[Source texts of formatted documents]
---
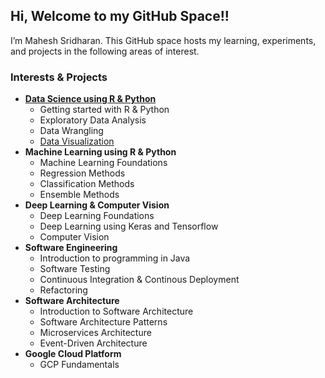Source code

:## Hi, Welcome to my GitHub Space!!

I’m Mahesh Sridharan. This GitHub space hosts my learning, experiments,
and projects in the following areas of interest.

### Interests & Projects

-   [**Data Science using R &
    Python**](https://maheshsridharan.github.io/Data-Science-using-R-Python)
    -   Getting started with R & Python
    -   Exploratory Data Analysis
    -   Data Wrangling
    -   [Data Visualization](https://maheshsridharan.github.io/Data-Science-using-R-Python/Data%20Visualisation)
-   **Machine Learning using R & Python**
    -   Machine Learning Foundations
    -   Regression Methods
    -   Classification Methods
    -   Ensemble Methods
-   **Deep Learning & Computer Vision**
    -   Deep Learning Foundations
    -   Deep Learning using Keras and Tensorflow
    -   Computer Vision
-   **Software Engineering**
    - Introduction to programming in Java
    - Software Testing
    - Continuous Integration & Continous Deployment
    - Refactoring
-   **Software Architecture**
    - Introduction to Software Architecture
    - Software Architecture Patterns
    - Microservices Architecture
    - Event-Driven Architecture
-   **Google Cloud Platform**
    -   GCP Fundamentals
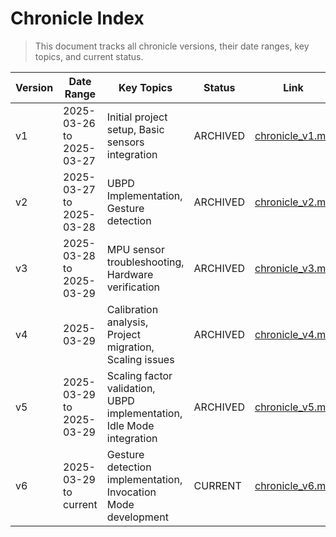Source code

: # Chronicle Index

> This document tracks all chronicle versions, their date ranges, key topics, and current status.

| Version | Date Range | Key Topics | Status | Link |
|---------|------------|------------|--------|------|
| v1 | 2025-03-26 to 2025-03-27 | Initial project setup, Basic sensors integration | ARCHIVED | [chronicle_v1.md](../archive/chronicles/chronicle_v1.md) |
| v2 | 2025-03-27 to 2025-03-28 | UBPD Implementation, Gesture detection | ARCHIVED | [chronicle_v2.md](../archive/chronicles/chronicle_v2.md) |
| v3 | 2025-03-28 to 2025-03-29 | MPU sensor troubleshooting, Hardware verification | ARCHIVED | [chronicle_v3.md](../archive/chronicles/chronicle_v3.md) |
| v4 | 2025-03-29 | Calibration analysis, Project migration, Scaling issues | ARCHIVED | [chronicle_v4.md](../archive/chronicles/chronicle_v4.md) |
| v5 | 2025-03-29 to 2025-03-29 | Scaling factor validation, UBPD implementation, Idle Mode integration | ARCHIVED | [chronicle_v5.md](../archive/chronicles/chronicle_v5.md) |
| v6 | 2025-03-29 to current | Gesture detection implementation, Invocation Mode development | CURRENT | [chronicle_v6.md](./chronicle_v6.md) | 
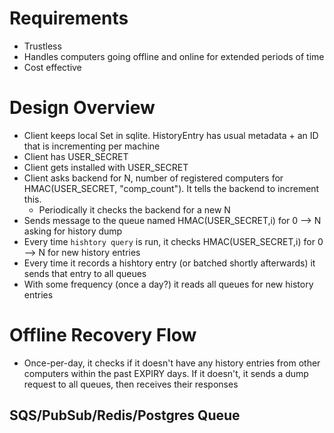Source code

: # Requirements 

* Trustless 
* Handles computers going offline and online for extended periods of time 
* Cost effective 

# Design Overview

* Client keeps local Set<HistoryEntry> in sqlite. HistoryEntry has usual metadata + an ID that is incrementing per machine 
* Client has USER_SECRET 
* Client gets installed with USER_SECRET
* Client asks backend for N, number of registered computers for HMAC(USER_SECRET, "comp_count"). It tells the backend to increment this. 
    * Periodically it checks the backend for a new N 
* Sends message to the queue named HMAC(USER_SECRET,i) for 0 --> N asking for history dump 
* Every time `hishtory query` is run, it checks HMAC(USER_SECRET,i) for 0 --> N for new history entries 
* Every time it records a hishtory entry (or batched shortly afterwards) it sends that entry to all queues 
* With some frequency (once a day?) it reads all queues for new history entries

# Offline Recovery Flow 

* Once-per-day, it checks if it doesn't have any history entries from other computers within the past EXPIRY days. If it doesn't, it sends a dump request to all queues, then receives their responses 



## SQS/PubSub/Redis/Postgres Queue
---
WHAT NEEDS TO BE DONE:
Where a line of the data holds "queues", show that line.

EXPECTED ANSWER:
* Every time it records a hishtory entry (or batched shortly afterwards) it sends that entry to all queues 
* With some frequency (once a day?) it reads all queues for new history entries
* Once-per-day, it checks if it doesn't have any history entries from other computers within the past EXPIRY days. If it doesn't, it sends a dump request to all queues, then receives their responses 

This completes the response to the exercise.